I put this comment aside over  a month ago to think about, but I still don’t have a good answer.  I don’t even have a good answer for “what is computer science?” though I earned my PhD in it 28 years ago.

Note that the “how would you structure the CS curriculum” question is quite different from “what should computer programmers learn first?” The question is more about the shape of the whole curriculum: What does everybody need to learn? What do the college-bound need? What do the future scientists and engineers need? What do the future computer programmers need?

As with other fields (such as statistics or math) there is a big difference between what the expert practitioners need to learn and what everybody needs to learn.  The best early training for a mathematician is quite different from providing the math skills that the average person needs. I would expect it to be the same for computer science. I think that I could do a decent job of designing a curriculum to lead an interested teen or pre-teen into computer programming and give them a good foundation for becoming a computer scientist, programmer, or engineer. In fact, I did design a university-level computer engineering curriculum 25 years ago and helped tweak it for the next decade.  More recently, I helped design a bioinformatics curriculum (which still needs tweaking: it is overloaded with chemistry courses, thanks to an inflexible pre-req structure and biochem-last design by the chemists).

I’m less certain of my ability to design a curriculum for those who don’t want to learn to program.  I have yet to be convinced that programming skills can be taught.  They can certainly be learned, at least by some people, but existing lower-level computer programming classes seem to act more as filters for selecting those who can learn than ways to change people without programming skills into competent programmers.  Of course, I see much the same thing in any activity that calls for clarity of thought (proofs in mathematics, writing research papers, debugging programs, designing experiments, … ).

Why should everyone learn some computer science anyway?

• Computers are ubiquitous in modern society, so everyone should have some awareness of how to use them, what they can and cannot do, and the risks involved in using them.  This is the argument for “computer literacy” and is essentially the same argument as that for universal driver’s ed.  It is a good argument, and it can be met with essentially no computer science content, just good consumer education.My son’s high school provides this level of computer training in their 9th grade core course (which also includes health education).  I don’t know what is taught, since my son refused to take the mandatory course.  Luckily the school has a credit-by-exam mechanism in place, and he took the final exam to get credit for the course.  The resulting B will undoubtedly lower his GPA, but who cares—it’s better than having him sit impatiently through a class in which he would learn essentially nothing.  (The B resulted from such dated questions as the correct ratio of breaths to chest compressions in CPR—which is now taught as chest-compressions-only.)
• Computer programming teaches clarity of thought.  To program, one has to be very explicit about what you want the computer to do—vague hand waving doesn’t do it.
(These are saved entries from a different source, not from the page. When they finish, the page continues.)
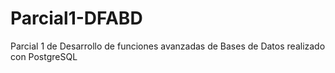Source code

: # Parcial1-DFABD
 Parcial 1 de Desarrollo de funciones avanzadas de Bases de Datos realizado con PostgreSQL
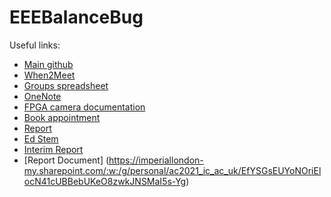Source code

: # EEEBalanceBug

Useful links:
* [Main github](https://github.com/hakanmerdan/EEEBalanceBug)
* [When2Meet](https://www.when2meet.com/?20113161-Gyo7p)
* [Groups spreadsheet](https://imperiallondon-my.sharepoint.com/:x:/g/personal/hm4417_ic_ac_uk/EUaUsJREKT1OjnP64Lxzzj0B8Ukt0M3FKwPdenaBU0SBVA?e=ntA0z6)
* [OneNote](https://imperiallondon-my.sharepoint.com/personal/ac2021_ic_ac_uk/_layouts/OneNote.aspx?id=%2Fpersonal%2Fac2021_ic_ac_uk%2FDocuments%2FNotebooks%2F%5BYEAR%202%5D%20Design%20Project)
* [FPGA camera documentation](https://github.com/edstott/EEE2Rover)
* [Book appointment](https://outlook.office365.com/owa/calendar/EEEStudentStaffMeetings@ImperialLondon.onmicrosoft.com/bookings/s/4LzT3SYhjUyp3ds6tcLOAg2)
* [Report](https://www.overleaf.com/3493489674mcnqckgxrqzh)
* [Ed Stem](https://edstem.org/us/courses/39835/discussion/3139049)
* [Interim Report](https://imperiallondon-my.sharepoint.com/personal/ag1421_ic_ac_uk/_layouts/15/doc.aspx?sourcedoc={171a1bc9-ff15-4e1a-bf86-3ad2c7291123}&action=edit)
* [Report Document] (https://imperiallondon-my.sharepoint.com/:w:/g/personal/ac2021_ic_ac_uk/EfYSGsEUYoNOriElocN41cUBBebUKeO8zwkJNSMaI5s-Yg)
This is the argument usually used for requiring proof-based geometry classes.  Just like for geometry, I don’t quite buy the argument.  It is certainly the case that both computer programming and proofs in geometry require clarity of thought and good problem-solving skills, but it isn’t clear that they teach these skills. They do test the skills, in ways that most high schoolers have not previously been challenged, so they are valuable for helping polish the skills.I believe that computer programming is better than geometry for developing both problem-solving skills and precision thinking.  For one thing, the computer automatically checks many of the details and provides weird behavior when assumptions are violated, giving students much more feedback about their work than even the most diligent of geometry teachers.  The problems that can be addressed in a beginning programming class are also much more likely to be interesting to high-school students than geometric proofs are, increasing the incentive to put in the effort needed to solve hard problems.
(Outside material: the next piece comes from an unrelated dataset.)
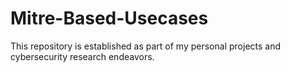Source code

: # Mitre-Based-Usecases
This repository is established as part of my personal projects and cybersecurity research endeavors.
  Although programming may not teach clarity of thought, it has a valuable role in helping students explore the limits of their own ability to do detailed analytic and synthetic thought.  For the average student who has no inclination to go into science or math, I would require one of geometry OR computer programming.  For those on the track to a STEM career, I would require both.  The programming course should be taught at about the same point in the curriculum as geometry is usually taught: after students have had a little algebra and are familiar with one notion of what a variable means.
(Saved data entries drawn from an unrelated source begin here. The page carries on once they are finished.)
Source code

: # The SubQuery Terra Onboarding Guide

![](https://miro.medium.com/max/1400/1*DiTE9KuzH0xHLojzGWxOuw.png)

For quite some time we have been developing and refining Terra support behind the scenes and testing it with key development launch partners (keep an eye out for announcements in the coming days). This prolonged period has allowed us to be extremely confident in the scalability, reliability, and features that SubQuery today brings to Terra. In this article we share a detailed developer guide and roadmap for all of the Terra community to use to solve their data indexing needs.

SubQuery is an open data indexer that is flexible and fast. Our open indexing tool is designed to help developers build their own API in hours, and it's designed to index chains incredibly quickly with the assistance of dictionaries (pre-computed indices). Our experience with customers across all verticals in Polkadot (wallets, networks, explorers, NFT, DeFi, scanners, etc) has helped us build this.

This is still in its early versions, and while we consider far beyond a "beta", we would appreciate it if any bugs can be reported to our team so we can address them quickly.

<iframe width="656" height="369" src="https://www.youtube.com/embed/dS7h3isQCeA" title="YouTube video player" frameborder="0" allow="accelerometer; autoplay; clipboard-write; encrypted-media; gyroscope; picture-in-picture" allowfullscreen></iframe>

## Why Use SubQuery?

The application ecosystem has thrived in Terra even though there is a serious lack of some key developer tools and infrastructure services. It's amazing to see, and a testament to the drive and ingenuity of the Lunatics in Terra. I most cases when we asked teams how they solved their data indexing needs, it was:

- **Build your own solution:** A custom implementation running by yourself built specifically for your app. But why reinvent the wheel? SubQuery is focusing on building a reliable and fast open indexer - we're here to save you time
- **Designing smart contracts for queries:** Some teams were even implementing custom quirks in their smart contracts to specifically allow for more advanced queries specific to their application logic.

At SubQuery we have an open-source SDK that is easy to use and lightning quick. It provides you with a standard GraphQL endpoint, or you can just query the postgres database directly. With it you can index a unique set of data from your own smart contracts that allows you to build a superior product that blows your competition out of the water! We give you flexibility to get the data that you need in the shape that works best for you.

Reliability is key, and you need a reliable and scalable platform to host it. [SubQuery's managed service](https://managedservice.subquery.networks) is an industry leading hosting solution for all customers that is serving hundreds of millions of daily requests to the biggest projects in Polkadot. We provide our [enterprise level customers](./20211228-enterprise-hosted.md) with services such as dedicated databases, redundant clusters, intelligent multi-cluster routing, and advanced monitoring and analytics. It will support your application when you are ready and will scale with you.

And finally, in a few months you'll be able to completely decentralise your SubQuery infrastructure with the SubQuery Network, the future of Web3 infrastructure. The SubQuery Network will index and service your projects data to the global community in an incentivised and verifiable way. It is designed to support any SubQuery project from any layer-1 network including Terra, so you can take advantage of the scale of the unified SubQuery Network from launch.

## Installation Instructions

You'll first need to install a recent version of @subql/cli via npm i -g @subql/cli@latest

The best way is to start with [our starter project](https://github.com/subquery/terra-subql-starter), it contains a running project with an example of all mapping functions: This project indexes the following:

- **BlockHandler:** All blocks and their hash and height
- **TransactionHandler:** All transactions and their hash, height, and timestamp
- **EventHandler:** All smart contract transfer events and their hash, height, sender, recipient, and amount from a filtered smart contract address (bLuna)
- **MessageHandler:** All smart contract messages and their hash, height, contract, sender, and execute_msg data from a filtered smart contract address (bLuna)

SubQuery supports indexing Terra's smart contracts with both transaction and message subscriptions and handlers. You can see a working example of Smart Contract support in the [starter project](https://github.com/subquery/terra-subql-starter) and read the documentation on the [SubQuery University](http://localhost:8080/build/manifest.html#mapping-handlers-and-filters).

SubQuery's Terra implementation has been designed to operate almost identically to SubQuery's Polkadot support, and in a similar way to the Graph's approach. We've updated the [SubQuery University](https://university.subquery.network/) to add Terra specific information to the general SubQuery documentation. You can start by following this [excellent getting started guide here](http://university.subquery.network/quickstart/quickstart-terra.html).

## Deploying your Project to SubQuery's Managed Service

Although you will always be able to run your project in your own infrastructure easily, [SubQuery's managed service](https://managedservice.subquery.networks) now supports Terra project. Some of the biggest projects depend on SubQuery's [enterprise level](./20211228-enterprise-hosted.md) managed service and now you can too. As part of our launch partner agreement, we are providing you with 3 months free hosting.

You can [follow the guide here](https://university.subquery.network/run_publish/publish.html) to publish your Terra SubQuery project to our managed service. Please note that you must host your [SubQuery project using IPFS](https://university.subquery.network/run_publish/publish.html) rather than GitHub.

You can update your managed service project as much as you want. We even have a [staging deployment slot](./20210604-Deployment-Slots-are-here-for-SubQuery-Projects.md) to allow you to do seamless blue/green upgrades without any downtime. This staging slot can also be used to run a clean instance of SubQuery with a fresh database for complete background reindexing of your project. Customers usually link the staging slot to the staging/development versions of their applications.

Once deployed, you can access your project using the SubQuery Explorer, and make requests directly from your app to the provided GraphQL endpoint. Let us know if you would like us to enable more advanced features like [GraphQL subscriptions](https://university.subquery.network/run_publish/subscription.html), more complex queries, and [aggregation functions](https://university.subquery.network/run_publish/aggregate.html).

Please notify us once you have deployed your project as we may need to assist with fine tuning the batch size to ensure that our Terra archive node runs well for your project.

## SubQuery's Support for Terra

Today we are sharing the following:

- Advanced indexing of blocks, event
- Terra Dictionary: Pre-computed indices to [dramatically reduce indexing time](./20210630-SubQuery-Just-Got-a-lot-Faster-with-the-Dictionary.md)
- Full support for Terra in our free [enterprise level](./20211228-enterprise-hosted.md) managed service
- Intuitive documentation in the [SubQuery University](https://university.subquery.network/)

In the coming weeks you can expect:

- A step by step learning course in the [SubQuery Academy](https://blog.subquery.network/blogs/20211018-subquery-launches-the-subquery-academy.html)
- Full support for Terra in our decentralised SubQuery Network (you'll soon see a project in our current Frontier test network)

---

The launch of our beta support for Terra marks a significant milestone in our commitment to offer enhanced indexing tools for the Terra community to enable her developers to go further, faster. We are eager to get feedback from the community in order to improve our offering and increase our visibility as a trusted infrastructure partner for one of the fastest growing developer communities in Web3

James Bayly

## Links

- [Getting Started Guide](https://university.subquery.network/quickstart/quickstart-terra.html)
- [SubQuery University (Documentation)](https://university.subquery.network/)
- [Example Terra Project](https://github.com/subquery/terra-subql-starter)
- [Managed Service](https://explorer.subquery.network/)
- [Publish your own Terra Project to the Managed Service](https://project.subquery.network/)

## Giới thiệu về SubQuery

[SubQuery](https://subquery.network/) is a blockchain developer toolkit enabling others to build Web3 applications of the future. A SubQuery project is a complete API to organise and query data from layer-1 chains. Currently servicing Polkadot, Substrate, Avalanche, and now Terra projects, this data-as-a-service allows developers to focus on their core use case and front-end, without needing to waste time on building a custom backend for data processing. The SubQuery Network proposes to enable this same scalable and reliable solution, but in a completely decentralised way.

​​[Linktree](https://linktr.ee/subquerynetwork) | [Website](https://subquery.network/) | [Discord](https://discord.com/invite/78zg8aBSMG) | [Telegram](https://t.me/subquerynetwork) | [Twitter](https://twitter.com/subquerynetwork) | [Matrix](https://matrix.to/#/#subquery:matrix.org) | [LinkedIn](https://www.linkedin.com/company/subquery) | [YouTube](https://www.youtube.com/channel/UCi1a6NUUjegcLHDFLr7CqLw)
  The high school my son goes to has no computer programming classes, though they have a decent math program that includes AP Statistics, AP Calculus AB, and AP Calculus BC.

  For this level of instruction, I would want to use a language that imposes as few extraneous requirements on the students as possible, exposing the basic concepts in simple ways.  I would also want the assignments to be very inspiring—fun even for those who have no particular desire to learn to program.  The Scratch programming language and the BYOB extension to it are good tools to put in the center of such a course.  I believe that this is the level that the new AP Computer Science: Principles course is aimed at (see my previous post on that course).  Quite frankly, it is not a college-level course, and giving it AP credit strikes me as ludicrous: like giving AP credit for high-school geometry.

• Computer programming is a useful and well-remunerated vocational skill.  If one views programming as primarily a vocational track, then courses that teach HTML, CSS, Javascript, PHP, Adobe Flash, and other currently common tools for building web sites are appropriate.  Such courses often teach no programming, or teach programming in a way that does not develop clarity of thought or provide a useful foundation for further study. Cut-and-paste copying of other people’s program fragments is usually all that is taught of computer science.  The students are usually (self-)selected for skill in visual art and graphics design, rather than for precise thinking.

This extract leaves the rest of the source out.